Skip to content
New issue

Have a question about this project? Sign up for a free GitHub account to open an issue and contact its maintainers and the community.

By clicking “Sign up for GitHub”, you agree to our terms of service and privacy statement. We’ll occasionally send you account related emails.

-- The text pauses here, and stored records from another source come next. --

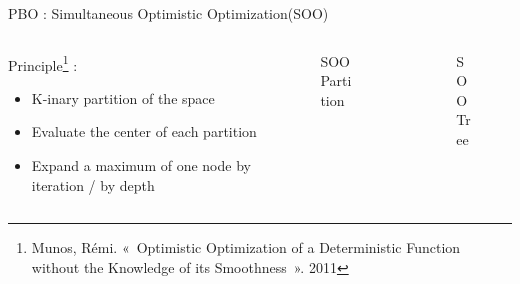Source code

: \begin{frame}{PBO : Simultaneous Optimistic Optimization(SOO)}
    \begin{columns}[b]
        \begin{column}{0.4\textwidth}
            \begin{block}{Principle\footnote[6]{Munos, Rémi. « Optimistic Optimization of a Deterministic Function without the Knowledge of its Smoothness ». 2011} : }
                \begin{itemize}
                    \item K-inary partition of the space
                    \item Evaluate the center of each partition
                    \item Expand a maximum of one node by iteration / by depth
                \end{itemize}
            \end{block}
            
        \end{column}    

        \begin{column}[b]{0.27\textwidth}
            \begin{figure}[h]
                \centering
                \resizebox{\textwidth}{!}{
                    
                }
                \caption{SOO Partition}
            \end{figure}
        \end{column}

        \begin{column}[b]{0.33\textwidth}
            \begin{figure}[h]
                \centering
                \resizebox{\textwidth}{!}{
                    
                }
                \caption{SOO Tree}
            \end{figure}
        \end{column}
    \end{columns}
\end{frame}

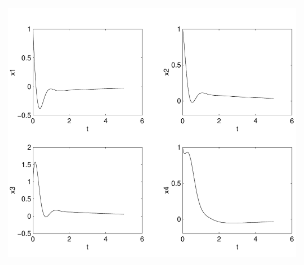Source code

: \documentclass{ximera}
\begin{document}
\begin{computerExercise}
\begin{solution}
\begin{figure}[htb]
                       \centerline{%
                       \includegraphics[width=3.0in]{exfigure/11-3-1a.pdf}}
\end{figure}

\end{solution}
\end{computerExercise}
\end{document}
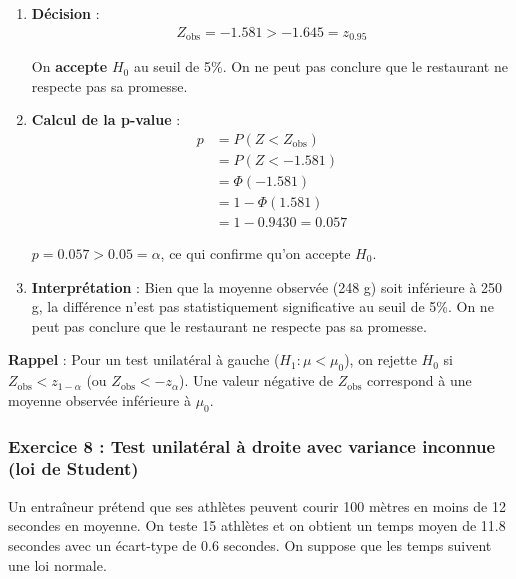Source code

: \documentclass[11pt,a4paper]{article}
\begin{document}
\begin{enumerate}
    Dans la table normale : $\Phi(1.645) = 0.95$, donc $P(Z < -1.645) = 0.05$
    
    \item \textbf{Décision} :
    \begin{align*}
    Z_{\text{obs}} = -1.581 > -1.645 = z_{0.95}
    \end{align*}
    
    On \textbf{accepte} $H_0$ au seuil de 5\%. On ne peut pas conclure que le restaurant ne respecte pas sa promesse.
    
    \item \textbf{Calcul de la p-value} :
    \begin{align*}
    p &= P(Z < Z_{\text{obs}}) \\
    &= P(Z < -1.581) \\
    &= \Phi(-1.581) \\
    &= 1 - \Phi(1.581) \\
    &= 1 - 0.9430 = 0.057
    \end{align*}
    
    $p = 0.057 > 0.05 = \alpha$, ce qui confirme qu'on accepte $H_0$.
    
    \item \textbf{Interprétation} : Bien que la moyenne observée (248 g) soit inférieure à 250 g, la différence n'est pas statistiquement significative au seuil de 5\%. On ne peut pas conclure que le restaurant ne respecte pas sa promesse.
\end{enumerate}

\begin{rappelbox}
\textbf{Rappel} : Pour un test unilatéral à gauche ($H_1 : \mu < \mu_0$), on rejette $H_0$ si $Z_{\text{obs}} < z_{1-\alpha}$ (ou $Z_{\text{obs}} < -z_{\alpha}$). Une valeur négative de $Z_{\text{obs}}$ correspond à une moyenne observée inférieure à $\mu_0$.
\end{rappelbox}

\newpage

\subsubsection{Exercice 8 : Test unilatéral à droite avec variance inconnue (loi de Student)}

Un entraîneur prétend que ses athlètes peuvent courir 100 mètres en moins de 12 secondes en moyenne. On teste 15 athlètes et on obtient un temps moyen de 11.8 secondes avec un écart-type de 0.6 secondes. On suppose que les temps suivent une loi normale.
\end{document}
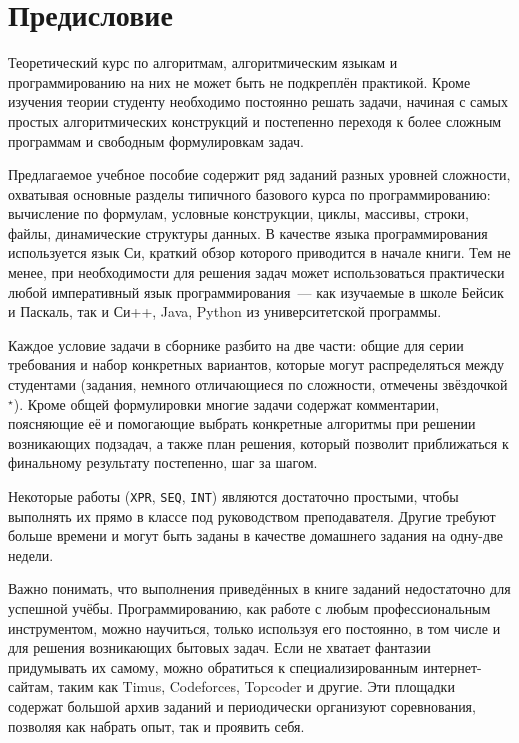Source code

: \chapter{Предисловие}

Теоретический курс по алгоритмам, алгоритмическим языкам и программированию на них не может быть не
подкреплён практикой. Кроме изучения теории студенту необходимо постоянно решать задачи, начиная с
самых простых алгоритмических конструкций и постепенно переходя к более сложным программам
и свободным формулировкам задач.

Предлагаемое учебное пособие содержит ряд заданий разных уровней сложности, охватывая основные
разделы типичного базового курса по программированию: вычисление по формулам, условные конструкции,
циклы, массивы, строки, файлы, динамические структуры данных. В качестве языка программирования
используется язык Си, краткий обзор которого приводится в начале книги. Тем не менее, при
необходимости для решения задач может использоваться практически любой императивный язык
программирования~--- как изучаемые в школе Бейсик и Паскаль, так и Си++, Java, Python из
университетской программы.

Каждое условие задачи в сборнике разбито на две части: общие для серии требования и набор конкретных вариантов,
которые могут распределяться между студентами (задания, немного отличающиеся по сложности, отмечены
звёздочкой$^\star$). Кроме общей формулировки многие задачи содержат комментарии, поясняющие её и
помогающие выбрать конкретные алгоритмы при решении возникающих подзадач, а также план решения,
который позволит приближаться к финальному результату постепенно, шаг за шагом.

Некоторые работы (\texttt{XPR}, \texttt{SEQ}, \texttt{INT}) являются достаточно простыми, чтобы
выполнять их прямо в классе под руководством преподавателя. Другие требуют больше времени и могут
быть заданы в качестве домашнего задания на одну-две недели.

Важно понимать, что выполнения приведённых в книге заданий недостаточно для успешной учёбы.
Программированию, как работе с любым профессиональным инструментом, можно научиться, только
используя его постоянно, в том числе и для решения возникающих бытовых задач. Если не хватает
фантазии придумывать их самому, можно обратиться к специализированным интернет-сайтам, таким как
Timus, Codeforces, Topcoder и другие. Эти площадки содержат большой архив заданий и периодически
организуют соревнования, позволяя как набрать опыт, так и проявить себя.

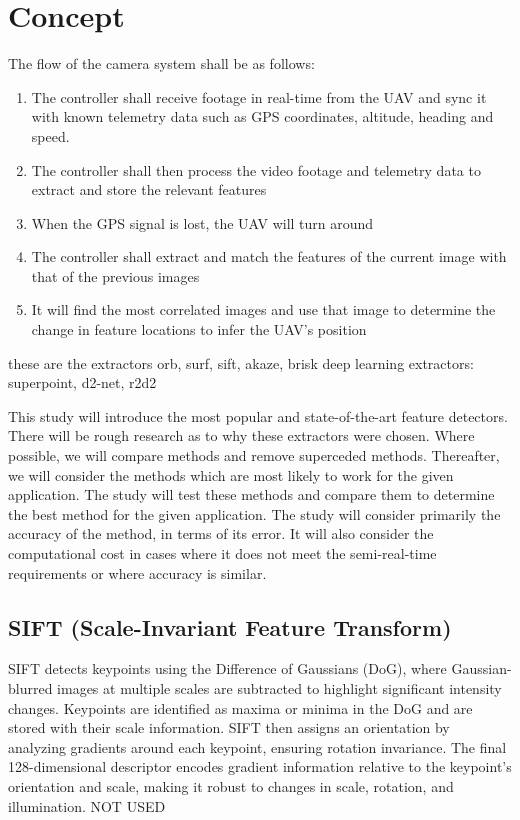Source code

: \section*{Concept}

The flow of the camera system shall be as follows:

\begin{enumerate}
    \item The controller shall receive footage in real-time from the UAV and sync it with known telemetry data such as GPS coordinates, altitude, heading and speed.
    \item The controller shall then process the video footage and telemetry data to extract and store the relevant features
    \item When the GPS signal is lost, the UAV will turn around
    \item The controller shall extract and match the features of the current image with that of the previous images
    \item It will find the most correlated images and use that image to determine the change in feature locations to infer the UAV's position
\end{enumerate}


these are the extractors
orb, surf, sift, akaze, brisk
deep learning extractors: superpoint, d2-net, r2d2

This study will introduce the most popular and state-of-the-art feature detectors. There will be rough research as to why these extractors were chosen. Where possible, we will compare methods and remove superceded methods. Thereafter, we will consider the methods which are most likely to work for the given application. The study will test these methods and compare them to determine the best method for the given application. The study will consider primarily the accuracy of the method, in terms of its error. It will also consider the computational cost in cases where it does not meet the semi-real-time requirements or where accuracy is similar. 


\subsection*{SIFT (Scale-Invariant Feature Transform)}
SIFT detects keypoints using the Difference of Gaussians (DoG), where Gaussian-blurred images at multiple scales are subtracted to highlight significant intensity changes. Keypoints are identified as maxima or minima in the DoG and are stored with their scale information. SIFT then assigns an orientation by analyzing gradients around each keypoint, ensuring rotation invariance. The final 128-dimensional descriptor encodes gradient information relative to the keypoint’s orientation and scale, making it robust to changes in scale, rotation, and illumination.
NOT USED 

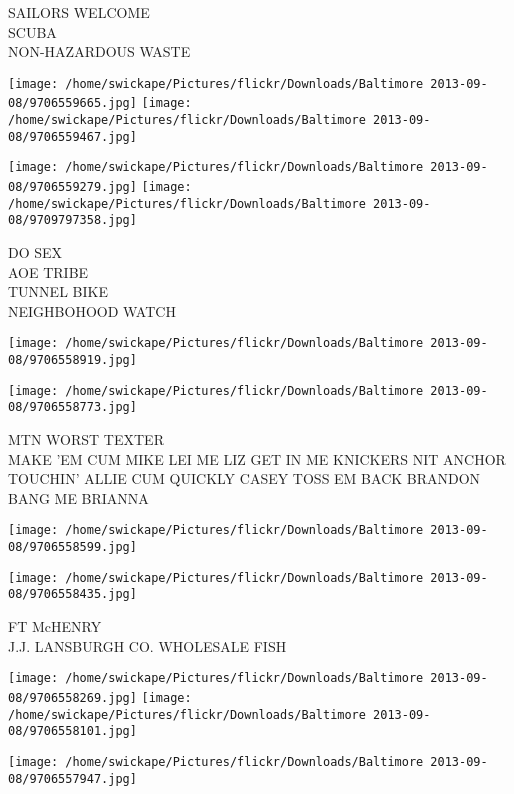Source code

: \documentclass[10pt,letterpaper]{article}
\begin{document}
SAILORS WELCOME\\
SCUBA\\
NON{-}HAZARDOUS WASTE\\
\pagebreak

\texttt{[image: /home/swickape/Pictures/flickr/Downloads/Baltimore 2013-09-08/9706559665.jpg]}
\texttt{[image: /home/swickape/Pictures/flickr/Downloads/Baltimore 2013-09-08/9706559467.jpg]}

\texttt{[image: /home/swickape/Pictures/flickr/Downloads/Baltimore 2013-09-08/9706559279.jpg]}
\texttt{[image: /home/swickape/Pictures/flickr/Downloads/Baltimore 2013-09-08/9709797358.jpg]}

DO SEX\\
AOE TRIBE\\
TUNNEL BIKE\\
NEIGHBOHOOD WATCH\\
\pagebreak

\texttt{[image: /home/swickape/Pictures/flickr/Downloads/Baltimore 2013-09-08/9706558919.jpg]}

\vspace{0.25in}
\texttt{[image: /home/swickape/Pictures/flickr/Downloads/Baltimore 2013-09-08/9706558773.jpg]}

MTN WORST TEXTER\\
MAKE 'EM CUM MIKE LEI ME LIZ GET IN ME KNICKERS NIT ANCHOR TOUCHIN' ALLIE CUM QUICKLY CASEY TOSS EM BACK BRANDON BANG ME BRIANNA\\
\pagebreak

\texttt{[image: /home/swickape/Pictures/flickr/Downloads/Baltimore 2013-09-08/9706558599.jpg]}

\vspace{0.25in}
\texttt{[image: /home/swickape/Pictures/flickr/Downloads/Baltimore 2013-09-08/9706558435.jpg]}

FT McHENRY\\
J.J. LANSBURGH CO. WHOLESALE FISH\\
\pagebreak

\texttt{[image: /home/swickape/Pictures/flickr/Downloads/Baltimore 2013-09-08/9706558269.jpg]}
\texttt{[image: /home/swickape/Pictures/flickr/Downloads/Baltimore 2013-09-08/9706558101.jpg]}

\vspace{0.25in}
\texttt{[image: /home/swickape/Pictures/flickr/Downloads/Baltimore 2013-09-08/9706557947.jpg]}
\end{document}
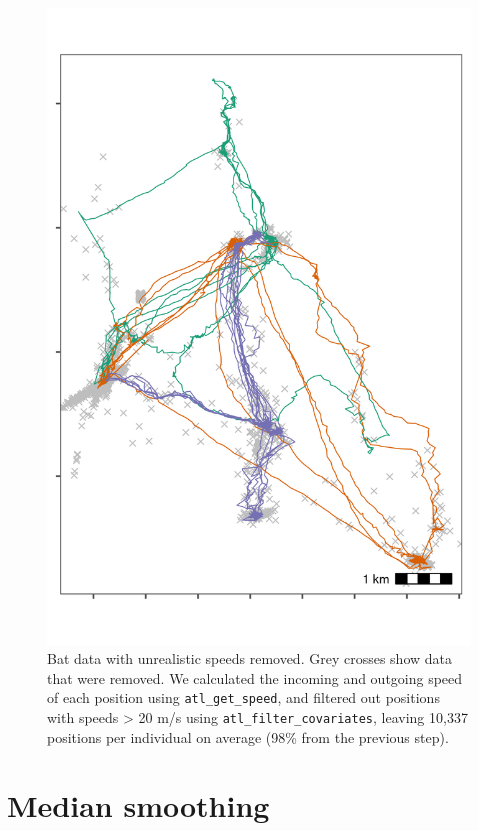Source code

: \documentclass[]{scrreprt}
\begin{document}
\begin{figure}
\centering
\includegraphics{figures/fig_bat_filter_speed.png}
\caption{Bat data with unrealistic speeds removed. Grey crosses show data that were removed. We calculated the incoming and outgoing speed of each position using \texttt{atl\_get\_speed}, and filtered out positions with speeds \textgreater{} 20 m/s using \texttt{atl\_filter\_covariates}, leaving 10,337 positions per individual on average (98\% from the previous step).}
\end{figure}

\hypertarget{median-smoothing}{%
\section{Median smoothing}\label{median-smoothing}}
\end{document}
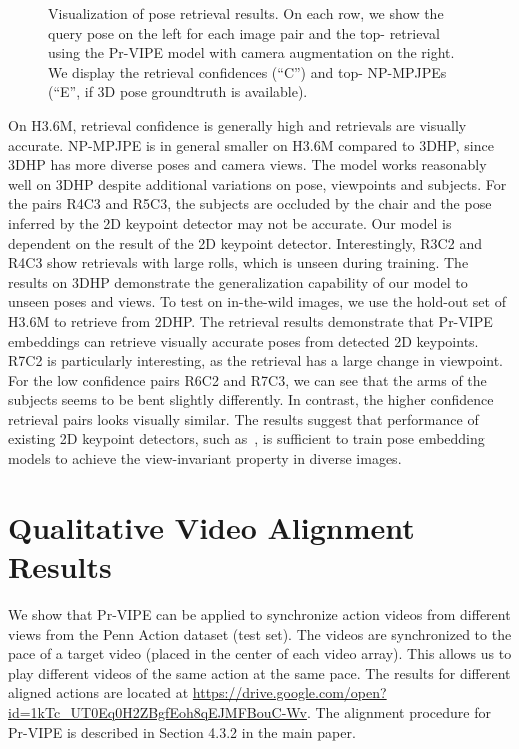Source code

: \begin{figure*}
\begin{tabular}{cccccc}
\end{tabular}
\caption{Visualization of pose retrieval results. On each row, we show the query pose on the left for each image pair and the top- retrieval using the Pr-VIPE model with camera augmentation on the right. We display the retrieval confidences (``C'') and top- NP-MPJPEs (``E'', if 3D pose groundtruth is available).}
\label{fig:supp_retrieval}
\vspace{-0.2cm}
\end{figure*}
 
On H3.6M, retrieval confidence is generally high and retrievals are visually accurate. NP-MPJPE is in general smaller on H3.6M compared to 3DHP, since 3DHP has more diverse poses and camera views. The model works reasonably well on 3DHP despite additional variations on pose, viewpoints and subjects. For the pairs R4C3 and R5C3, the subjects are occluded by the chair and the pose inferred by the 2D keypoint detector may not be accurate. Our model is dependent on the result of the 2D keypoint detector. Interestingly, R3C2 and R4C3 show retrievals with large rolls, which is unseen during training. The results on 3DHP demonstrate the generalization capability of our model to unseen poses and views. To test on in-the-wild images, we use the hold-out set of H3.6M to retrieve from 2DHP. The retrieval results demonstrate that Pr-VIPE embeddings can retrieve visually accurate poses from detected 2D keypoints. R7C2 is particularly interesting, as the retrieval has a large change in viewpoint. For the low confidence pairs R6C2 and R7C3, we can see that the arms of the subjects seems to be bent slightly differently. In contrast, the higher confidence retrieval pairs looks visually similar. The results suggest that performance of existing 2D keypoint detectors, such as~\cite{papandreou2018personlab}, is sufficient to train pose embedding models to achieve the view-invariant property in diverse images.

\section{Qualitative Video Alignment Results}\label{sec:video_alignment_qres}

We show that Pr-VIPE can be applied to synchronize action videos from different views from the Penn Action dataset (test set). The videos are synchronized to the pace of a target video (placed in the center of each video array). This allows us to play different videos of the same action at the same pace. The results for different aligned actions are located at \url{https://drive.google.com/open?id=1kTc_UT0Eq0H2ZBgfEoh8qEJMFBouC-Wv}. The alignment procedure for Pr-VIPE is described in Section 4.3.2 in the main paper.

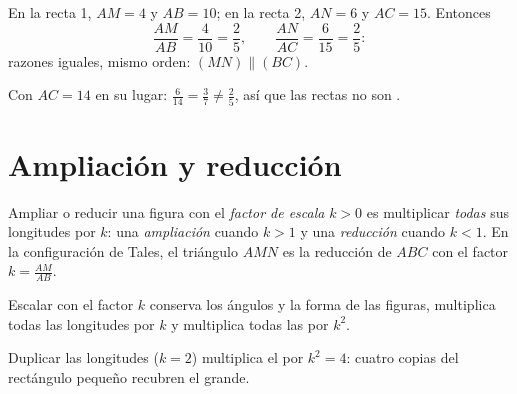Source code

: \begin{example}\label{ex:g9:thales:converse}
En la recta 1, $AM = 4$ y $AB = 10$; en la recta 2, $AN = 6$ y $AC = 15$.
Entonces
\[
\frac{AM}{AB} = \frac{4}{10} = \frac25,
\qquad
\frac{AN}{AC} = \frac{6}{15} = \frac25 :
\]
razones iguales, mismo orden: $(MN) \parallel (BC)$.

Con $AC = 14$ en su lugar: $\frac{6}{14} = \frac37 \neq \frac25$, así que las
rectas no son .
\end{example}

\section{Ampliación y reducción}

\begin{definition}\label{def:g9:thales:scaling}
Ampliar o reducir una figura con el \emph{factor de
escala} $k > 0$ es multiplicar \emph{todas} sus
longitudes por $k$: una \emph{ampliación} cuando $k > 1$ y una \emph{reducción}
cuando $k < 1$. En la configuración de Tales, el triángulo $AMN$ es la
reducción de $ABC$ con el factor $k = \frac{AM}{AB}$.
\end{definition}

\begin{proposition}\label{prop:g9:thales:scaling}
Escalar con el factor $k$ conserva los ángulos y la forma de las figuras,
multiplica todas las longitudes por $k$ y multiplica todas las \emph{} por
$k^2$.
\end{proposition}
\admitted

\begin{omfigure}

{\small Duplicar las longitudes ($k = 2$) multiplica el  por
$k^2 = 4$: cuatro copias del rectángulo pequeño recubren el grande.}
\end{omfigure}

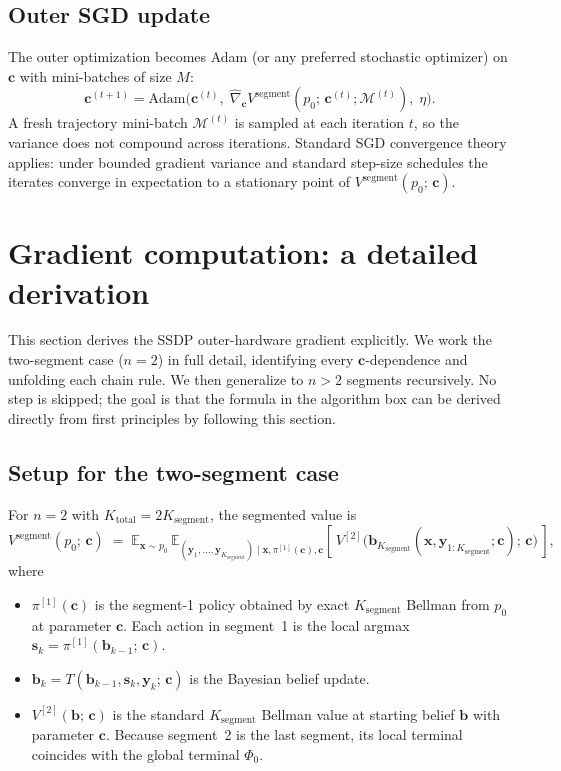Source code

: \documentclass[11pt,a4paper]{article}
\newcommand{\bc}{\bm{c}}
\newcommand{\bx}{\bm{x}}
\newcommand{\by}{\bm{y}}
\newcommand{\bs}{\bm{s}}
\newcommand{\bb}{\bm{b}}
\newcommand{\E}{\mathbb{E}}
\begin{document}
\subsection{Outer SGD update}

The outer optimization becomes Adam (or any preferred stochastic optimizer) on $\bc$ with
mini-batches of size $M$:
\begin{equation}
\bc^{(t+1)} = \mathrm{Adam}\bigl(\bc^{(t)},\; \widehat{\nabla}_{\bc} V^\mathrm{segment}(p_0;\, \bc^{(t)}; \mathcal{M}^{(t)}),\; \eta\bigr).
\end{equation}
A fresh trajectory mini-batch $\mathcal{M}^{(t)}$ is sampled at each iteration $t$, so the
variance does not compound across iterations.  Standard SGD convergence theory applies:
under bounded gradient variance and standard step-size schedules the iterates converge in
expectation to a stationary point of $V^\mathrm{segment}(p_0;\, \bc)$.

\section{Gradient computation: a detailed derivation}
\label{sec:gradient}

This section derives the SSDP outer-hardware gradient explicitly.  We work the two-segment
case ($n = 2$) in full detail, identifying every $\bc$-dependence and unfolding each chain
rule.  We then generalize to $n > 2$ segments recursively.  No step is skipped; the goal is
that the formula in the algorithm box can be derived directly from first principles by
following this section.

\subsection{Setup for the two-segment case}
\label{sec:n2_setup}

For $n = 2$ with $K_\mathrm{total} = 2 K_\mathrm{segment}$, the segmented value is
\begin{equation}
V^\mathrm{segment}(p_0;\, \bc)
\;=\;
\E_{\bx \sim p_0}\,
\E_{(\by_1, \ldots, \by_{K_\mathrm{segment}}) \mid \bx, \pi^{[1]}(\bc), \bc}
\!\left[\,
V^{[2]}\bigl(\bb_{K_\mathrm{segment}}(\bx, \by_{1:K_\mathrm{segment}}; \bc);\, \bc\bigr)
\,\right],
\label{eq:Vseg_n2}
\end{equation}
where
\begin{itemize}[nosep,leftmargin=2em]
\item $\pi^{[1]}(\bc)$ is the segment-1 policy obtained by exact $K_\mathrm{segment}$ Bellman
      from $p_0$ at parameter $\bc$.  Each action in segment~1 is the local argmax
      $\bs_k = \pi^{[1]}(\bb_{k-1};\, \bc)$.
\item $\bb_{k} = T(\bb_{k-1}, \bs_k, \by_k;\, \bc)$ is the Bayesian belief update.
\item $V^{[2]}(\bb;\, \bc)$ is the standard $K_\mathrm{segment}$ Bellman value at starting
      belief $\bb$ with parameter $\bc$.  Because segment~2 is the last segment, its local
      terminal coincides with the global terminal $\Phi_0$.
\end{itemize}
\end{document}
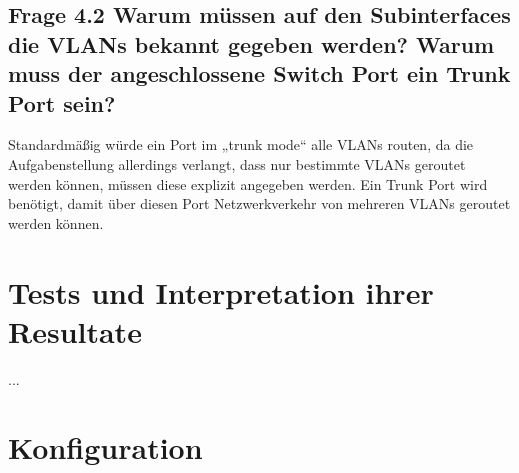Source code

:\documentclass{article}
\begin{document}
\subsection*{Frage 4.2 \normalfont Warum müssen auf den Subinterfaces die VLANs bekannt gegeben werden? Warum muss der angeschlossene Switch Port ein Trunk Port sein?}
Standardmäßig würde ein Port im „trunk mode“ alle VLANs routen, da die Aufgabenstellung allerdings verlangt, dass nur bestimmte VLANs geroutet werden können, müssen diese explizit angegeben werden. Ein Trunk Port wird benötigt, damit über diesen Port Netzwerkverkehr von mehreren VLANs geroutet werden können.

\section{Tests und Interpretation ihrer Resultate}

...

\section{Konfiguration}

% 
% 
\end{document}

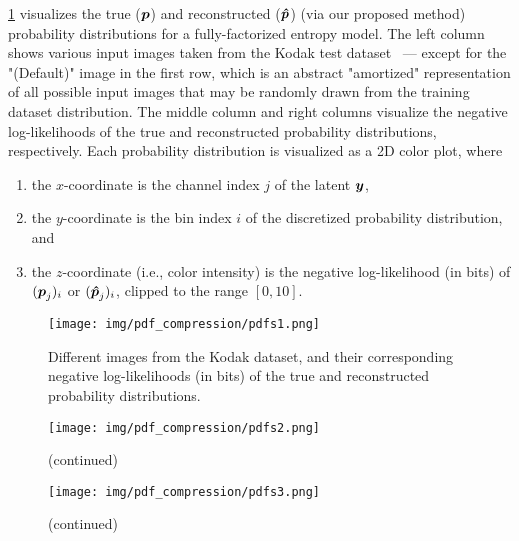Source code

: \cref{fig:pdf/pdfs} visualizes the true (${\boldsymbol{p}}$) and reconstructed (${\boldsymbol{\hat{p}}}$) (via our proposed method) probability distributions for a fully-factorized entropy model.
The left column shows various input images taken from the Kodak test dataset~\cite{kodak_dataset} --- except for the "(Default)" image in the first row, which is an abstract "amortized" representation of all possible input images that may be randomly drawn from the training dataset distribution.
The middle column and right columns visualize the negative log-likelihoods of the true and reconstructed probability distributions, respectively.
Each probability distribution is visualized as a 2D color plot, where
\begin{enumerate}[label=(\roman*), noitemsep, topsep=0pt]
  \item the $x$-coordinate is the channel index $j$ of the latent ${\boldsymbol{y}}$,
  \item the $y$-coordinate is the bin index $i$ of the discretized probability distribution, and
  \item the $z$-coordinate (i.e., color intensity) is the negative log-likelihood (in bits) of $({\boldsymbol{p}}_j)_i$ or $({\boldsymbol{\hat{p}}}_j)_i$, clipped to the range $[0, 10]$.
\end{enumerate}


\begin{figure}[htbp]
  \centering
  \texttt{[image: img/pdf\_compression/pdfs1.png]}
  \caption[Visualization of target and reconstructed probability distributions]{%
    Different images from the Kodak dataset, and their corresponding negative log-likelihoods (in bits) of the true and reconstructed probability distributions.%
  }
  \label{fig:pdf/pdfs}
\end{figure}

\begin{figure}[htbp]
  \ContinuedFloat
  \centering
  \texttt{[image: img/pdf\_compression/pdfs2.png]}
  \caption[]{(continued)}
\end{figure}

\begin{figure}[htbp]
  \ContinuedFloat
  \centering
  \texttt{[image: img/pdf\_compression/pdfs3.png]}
  \caption[]{(continued)}
\end{figure}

Already on GitHub? Sign in to your account

How many parameters? #6

Open
LifeIsStrange opened this issue Apr 13, 2022 · 4 comments
Open

How many parameters? #6

LifeIsStrange opened this issue Apr 13, 2022 · 4 comments

Comments

@LifeIsStrange
Copy link

Sorry to ask, but DALL-E v1 has 12 billions parameters, however it is unclear how many parameters has DALL-E v2.
I'm also wondering wether inference can be run on a single 3090 ti GPU or in other words, will consummers be able to use it on realistic hardware? If not then you should consider leveraging https://github.com/microsoft/DeepSpeed

@orenong
Copy link

orenong commented Apr 14, 2022

I don't know how many parameters it has, but there is no way it can run on a 3090ti, it only has 24GB of VRAM. Maybe maybe maybe maybe a100 with 80GB can

@LifeIsStrange
Copy link
Author

@orenong I was wondering how much could deepspeed lower the VRAM usage.
Also, RAM can be compressed https://en.m.wikipedia.org/wiki/Zswap can the same be achieved for VRAM?

@tcl9876
Copy link

tcl9876 commented Apr 16, 2022

According to the paper, the decoder is 3.5 billion parameters (Appendix C, table 3). It's 1.2B for the text model, and 2.3 for the vision model - which is not too bad actually. Then it seems like they also have 2 upsamplers (64^2-> 256^2 and 256^2-> 1024^2), which are both fewer parameters. The 64->256 one was 700M, and the 256->1024 was 300M. They also had two different models for the clip embedding prior, each about a billion.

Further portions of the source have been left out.